Grote alik
Grote alik, (Pinguinus impennis), ook wel garefowl genoemd, loopvogel, uitgestorven sinds 1844. Grote alken behoorden tot de familie Alcidae (orde Charadriiformes). Ze broedden in kolonies op rotsachtige eilanden voor de Noord-Atlantische kust (St. Kilda, de Faeröer, IJsland, en Funk Island bij Newfoundland); resten van subfossielen zijn gevonden tot in het zuiden van Florida, Spanje en Italië.
Het lichaam van de grote alk was ongeveer 75 cm lang; de vleugels, die gebruikt werden om onder water te zwemmen, waren minder dan 15 cm lang. De grote zwarte snavel had acht of meer dwarse groeven. De vogel stond rechtop op het land.

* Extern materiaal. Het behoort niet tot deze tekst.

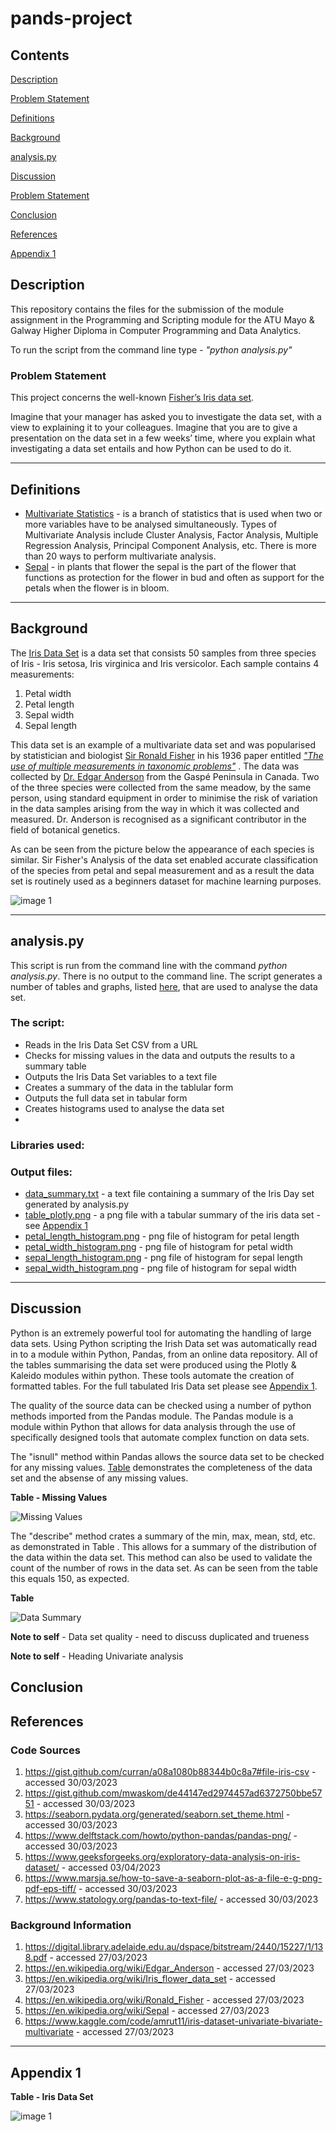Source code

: # pands-project

## Contents
[Description](#Description)

[Problem Statement](#Problem-Statement)

[Definitions](#Definitions)

[Background](#Background)

[analysis.py](analysis.py)

[Discussion](#Discussion)

[Problem Statement](#problem-statement)

[Conclusion](#Conclusion)

[References](#References)

[Appendix 1](#Appendix-1)

## Description

This repository contains the files for the submission of the module assignment in the Programming and Scripting module
for the ATU Mayo & Galway Higher Diploma in Computer Programming and Data Analytics.

To run the script from the command line type - *"python analysis.py"*

### Problem Statement
This project concerns the well-known [Fisher’s Iris data set](#Background).

Imagine that your manager has asked you to investigate the data set, with a
view to explaining it to your colleagues. Imagine that you are to give a presentation on the
data set in a few weeks’ time, where you explain what investigating a data set entails and how
Python can be used to do it. 

---
## Definitions

+ [Multivariate Statistics](https://en.wikipedia.org/wiki/Iris_flower_data_set) - is a branch of statistics that is 
used when two or more variables have to be analysed simultaneously. Types of Multivariate Analysis include 
Cluster Analysis, Factor Analysis, Multiple Regression Analysis, Principal Component Analysis, etc. There is more than
20 ways to perform multivariate analysis.
+ [Sepal](https://en.wikipedia.org/wiki/Sepal) - in plants that flower the sepal is the part of the flower that 
functions as protection for the flower in bud and often as support for the petals when the flower is in bloom.
---
## Background

The [Iris Data Set](https://en.wikipedia.org/wiki/Iris_flower_data_set) is a data set that consists 50 samples from 
three species of Iris - Iris setosa, Iris virginica and Iris versicolor. Each sample contains 4 measurements:
1. Petal width
2. Petal length
3. Sepal width
4. Sepal length

This data set is an example of a multivariate data set and was popularised by statistician and biologist [Sir Ronald
Fisher](https://en.wikipedia.org/wiki/Ronald_Fisher) in his 1936 paper entitled 
[*"The use of multiple measurements in taxonomic problems"*](https://digital.library.adelaide.edu.au/dspace/bitstream/2440/15227/1/138.pdf)
. The data was collected by [Dr. Edgar Anderson](https://en.wikipedia.org/wiki/Edgar_Anderson) from the Gaspé Peninsula
in Canada. Two of the three species were collected from the same meadow, by the same person, using standard equipment 
in order to minimise the risk of variation in the data samples arising from the way in which it was collected and 
measured. Dr. Anderson is recognised as a significant contributor in the field of botanical genetics.

As can be seen from the picture below the appearance of each species is similar. Sir Fisher's Analysis of the data set
enabled accurate classification of the species from petal and sepal measurement and as a result the data set is 
routinely used as a beginners dataset for machine learning purposes.

![image 1](images/illustrations/Iris_Image.png "Iris Species")

---


## analysis.py

This script is run from the command line with the command *python analysis.py*. There is no output to the command line.
 The script generates a number of tables and graphs, listed [here](#output-files), that are used to analyse the data 
set. 

### The script:
+ Reads in the Iris Data Set CSV from a URL
+ Checks for missing values in the data and outputs the results to a summary table
+ Outputs the Iris Data Set variables to a text file
+ Creates a summary of the data in the tablular form
+ Outputs the full data set in tabular form
+ Creates histograms used to analyse the data set
+ 

### Libraries used:

### Output files:
+ [data_summary.txt](images/tables/data_summary.png "Data Summary") - a text file containing a summary of the Iris Day 
set generated by analysis.py
+ [table_plotly.png](images/tables/iris_data_set_full.png "Full Iris Data Set") - a png file with a tabular summary 
of the iris data set - see [Appendix 1](#appendix-1)
+ [petal_length_histogram.png](images/plots/histograms/petal_length_histogram.png "Petal Length Histogram") - 
png file of histogram for petal length
+ [petal_width_histogram.png](images/plots/histograms/petal_width_histogram.png "Petal Width Histogram") - png file of
histogram for petal width
+ [sepal_length_histogram.png](images/plots/histograms/sepal_length_histogram.png "Sepal Length Histogram") - png 
file of histogram for sepal length
+ [sepal_width_histogram.png](images/plots/histograms/sepal_width_histogram.png "Sepal Width Histogram") - png file of
histogram for sepal width
---
## Discussion
Python is an extremely powerful tool for automating the handling of large data sets. Using Python scripting the Irish 
Data set was automatically read in to a module within Python, Pandas, from an online data repository. All of the tables 
summarising the data set were produced using the Plotly & Kaleido modules within python. These tools automate the 
creation of formatted tables. For the full tabulated Iris Data set please see [Appendix 1](#appendix-1).

The quality of the source data can be checked using a number of python methods imported from the Pandas module. The 
Pandas module is a module within Python that allows for data analysis through the use of specifically designed tools 
that automate complex function on data sets.

The "isnull" method within Pandas allows the source data set to be checked for any missing values. 
[Table](images/tables/missing_values.png) demonstrates the completeness of the data set and the absense of any missing 
values.

**Table - Missing Values**

![Missing Values](images/tables/missing_values.png "Irish Data Set Missing Values Count")


The "describe" method crates a summary of the min, max, mean, std, etc. as demonstrated in Table . This allows for a 
summary of the distribution of the data within the data set. This method can also be used to validate the count of the
number of rows in the data set. As can be seen from the table this equals 150, as expected. 

**Table** 

![Data Summary](images/tables/data_summary.png "Iris Data Set Summary")



**Note to self** - Data set quality - need to discuss duplicated and trueness

**Note to self** - Heading Univariate analysis

## Conclusion

## References

### Code Sources

1. https://gist.github.com/curran/a08a1080b88344b0c8a7#file-iris-csv - accessed 30/03/2023
2. https://gist.github.com/mwaskom/de44147ed2974457ad6372750bbe5751 - accessed 30/03/2023
3. https://seaborn.pydata.org/generated/seaborn.set_theme.html - accessed 30/03/2023
4. https://www.delftstack.com/howto/python-pandas/pandas-png/ - accessed 30/03/2023
5. https://www.geeksforgeeks.org/exploratory-data-analysis-on-iris-dataset/ - accessed 03/04/2023
6. https://www.marsja.se/how-to-save-a-seaborn-plot-as-a-file-e-g-png-pdf-eps-tiff/ - accessed 30/03/2023
7. https://www.statology.org/pandas-to-text-file/ - accessed 30/03/2023

### Background Information
1. https://digital.library.adelaide.edu.au/dspace/bitstream/2440/15227/1/138.pdf - accessed 27/03/2023
2. https://en.wikipedia.org/wiki/Edgar_Anderson - accessed 27/03/2023
3. https://en.wikipedia.org/wiki/Iris_flower_data_set - accessed 27/03/2023
4. https://en.wikipedia.org/wiki/Ronald_Fisher - accessed 27/03/2023
5. https://en.wikipedia.org/wiki/Sepal - accessed 27/03/2023
6. https://www.kaggle.com/code/amrut11/iris-dataset-univariate-bivariate-multivariate - accessed 27/03/2023
---

## Appendix 1

**Table  - Iris Data Set** 

![image 1](images/tables/iris_data_set_full.png "Summary of Source Data")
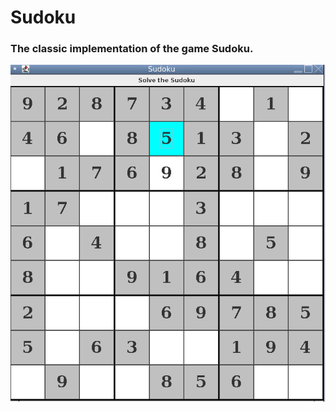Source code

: # Sudoku

### The classic implementation of the game Sudoku.

![sudoku.PNG](https://github.com/jason-j-wang/Sudoku/blob/main/showcase/sudoku.PNG?raw=true)
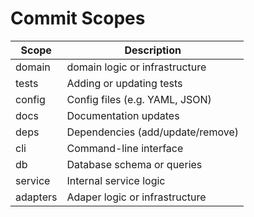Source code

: # Commit Scopes

| Scope    | Description                      |
| -------- | -------------------------------- |
| domain   | domain logic or infrastructure   |
| tests    | Adding or updating tests         |
| config   | Config files (e.g. YAML, JSON)   |
| docs     | Documentation updates            |
| deps     | Dependencies (add/update/remove) |
| cli      | Command-line interface           |
| db       | Database schema or queries       |
| service  | Internal service logic           |
| adapters | Adaper logic or infrastructure   |
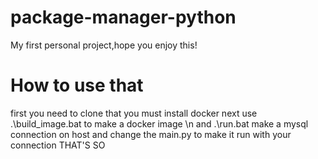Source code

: # package-manager-python
My first personal project,hope you enjoy this!
# How to use that
first you need to clone that
you must install docker
next use .\build_image.bat to make a docker image \n
and .\run.bat
make a mysql connection on host and change the main.py to make it run with your connection
THAT'S SO
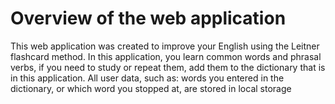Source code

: # Overview of the web application
This web application was created to improve your English using the Leitner flashcard method. In this application, you learn common words and phrasal verbs, if you need to study or repeat them, add them to the dictionary that is in this application.  All user data, such as: words you entered in the dictionary, or which word you stopped at, are stored in local storage
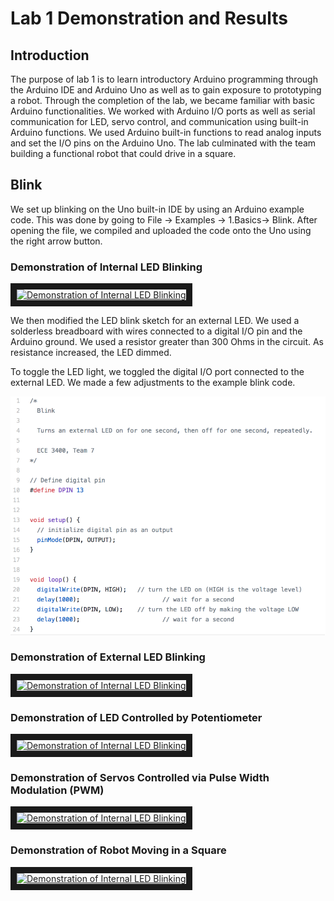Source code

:# Lab 1 Demonstration and Results
## Introduction

The purpose of lab 1 is to learn introductory Arduino programming through the Arduino IDE and Arduino Uno as well as to gain exposure to prototyping a robot. Through the completion of the lab, we became familiar with basic Arduino functionalities. We worked with Arduino I/O ports as well as serial communication for LED, servo control, and communication using built-in Arduino functions. We used Arduino built-in functions to read analog inputs and set the I/O pins on the Arduino Uno. The lab culminated with the team building a functional robot that could drive in a square.

## Blink

We set up blinking on the Uno built-in IDE by using an Arduino example code. This was done by going to File -> Examples -> 1.Basics-> Blink. After opening the file, we compiled and uploaded the code onto the Uno using the right arrow button. 
  
### Demonstration of Internal LED Blinking
<a href="http://www.youtube.com/watch?feature=player_embedded&v=Xe242vkh8Xo" target="_blank"><img src="http://img.youtube.com/vi/Xe242vkh8Xo/0.jpg" 
alt="Demonstration of Internal LED Blinking" width="240" height="180" border="10" /></a>

We then modified the LED blink sketch for an external LED. We used a solderless breadboard with wires connected to a digital I/O pin and the Arduino ground. We used a resistor greater than 300 Ohms in the circuit. As resistance increased, the LED dimmed. 


To toggle the LED light, we toggled the digital I/O port connected to the external LED. We made a few adjustments to the example blink code.

![BlinkCode](/docs/images/blinkcode.PNG)

### Demonstration of External LED Blinking
<a href="http://www.youtube.com/watch?feature=player_embedded&v=pbVh3dkpa-c" target="_blank"><img src="http://img.youtube.com/vi/pbVh3dkpa-c/0.jpg" alt="Demonstration of Internal LED Blinking" width="240" height="180" border="10" /></a>

### Demonstration of LED Controlled by Potentiometer

<a href="http://www.youtube.com/watch?feature=player_embedded&v=Dvo0qhI7H8Y" target="_blank"><img src="http://img.youtube.com/vi/Dvo0qhI7H8Y/0.jpg" alt="Demonstration of Internal LED Blinking" width="240" height="180" border="10" /></a>
### Demonstration of Servos Controlled via Pulse Width Modulation (PWM)


<a href="http://www.youtube.com/watch?feature=player_embedded&v=rJJShOBNLfM" target="_blank"><img src="http://img.youtube.com/vi/rJJShOBNLfM/0.jpg" alt="Demonstration of Internal LED Blinking" width="240" height="180" border="10" /></a>
### Demonstration of Robot Moving in a Square


<a href="http://www.youtube.com/watch?feature=player_embedded&v=az1fnLFKQlA" target="_blank"><img src="http://img.youtube.com/vi/az1fnLFKQlA/0.jpg" alt="Demonstration of Internal LED Blinking" width="240" height="180" border="10" /></a>
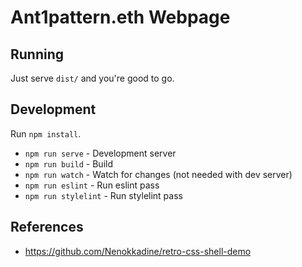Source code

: # Ant1pattern.eth Webpage

## Running

Just serve `dist/` and you're good to go.

## Development

Run `npm install`.

* `npm run serve` - Development server
* `npm run build` - Build
* `npm run watch` - Watch for changes (not needed with dev server)
* `npm run eslint` - Run eslint pass
* `npm run stylelint` - Run stylelint pass

## References

* https://github.com/Nenokkadine/retro-css-shell-demo

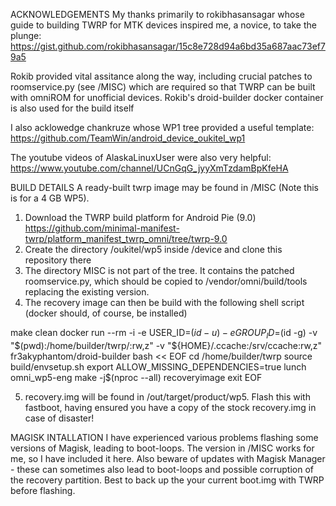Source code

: ACKNOWLEDGEMENTS
My thanks primarily to rokibhasansagar whose guide to building TWRP for MTK devices inspired me, a novice, to take the plunge:
https://gist.github.com/rokibhasansagar/15c8e728d94a6bd35a687aac73ef79a5

Rokib provided vital assitance along the way, including crucial patches to roomservice.py (see /MISC) which are required so that TWRP can be built with omniROM for unofficial devices. Rokib's droid-builder docker container is also used for the build itself

I also acklowedge chankruze whose WP1 tree provided a useful template: https://github.com/TeamWin/android_device_oukitel_wp1

The youtube videos of AlaskaLinuxUser were also very helpful: https://www.youtube.com/channel/UCnGqG_jyyXmTzdamBpKfeHA

BUILD DETAILS
A ready-built twrp image may be found in /MISC (Note this is for a 4 GB WP5). 
1) Download the TWRP build platform for Android Pie (9.0)
https://github.com/minimal-manifest-twrp/platform_manifest_twrp_omni/tree/twrp-9.0
2) Create the directory /oukitel/wp5 inside /device and clone this repository there
3) The directory MISC is not part of the tree. It contains the patched roomservice.py, which should be copied to /vendor/omni/build/tools replacing the existing version.
4) The recovery image can then be build with the following shell script (docker should, of course, be installed)

make clean
docker run --rm -i -e USER_ID=$(id -u) -e GROUP_ID=$(id -g) -v "$(pwd):/home/builder/twrp/:rw,z" -v "${HOME}/.ccache:/srv/ccache:rw,z"  fr3akyphantom/droid-builder bash << EOF
cd /home/builder/twrp
source build/envsetup.sh
export ALLOW_MISSING_DEPENDENCIES=true
lunch omni_wp5-eng
make -j$(nproc --all) recoveryimage
exit
EOF

5) recovery.img will be found in /out/target/product/wp5. Flash this with fastboot, having ensured you have a copy of the stock recovery.img in case of disaster!

MAGISK INTALLATION
I have experienced various problems flashing some versions of Magisk, leading to boot-loops. The version in /MISC works for me, so I have included it here. Also beware of updates with Magisk Manager - these can sometimes also lead to boot-loops and possible corruption of the recovery partition. Best to back up the your current boot.img with TWRP before flashing.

Hij had een zwarte rug en kop, een witte voorkant en een grote witte vlek tussen de snavel en het oog.
Uiterst weerloos, werden grote alken gedood door roofzuchtige jagers voor voedsel en aas, vooral in het begin van de 19e eeuw. Enorme aantallen werden gevangen, de vogels werden vaak op een plank gedreven en geslacht op hun weg naar het ruim van een schip. De laatst bekende exemplaren werden in juni 1844 gedood op het eiland Eldey, IJsland. Ongeveer 80 grote alken en een even groot aantal van hun eieren worden in musea bewaard. De naaste levende verwanten zijn de alken met scheermessenbek, ongeveer 40 cm lang.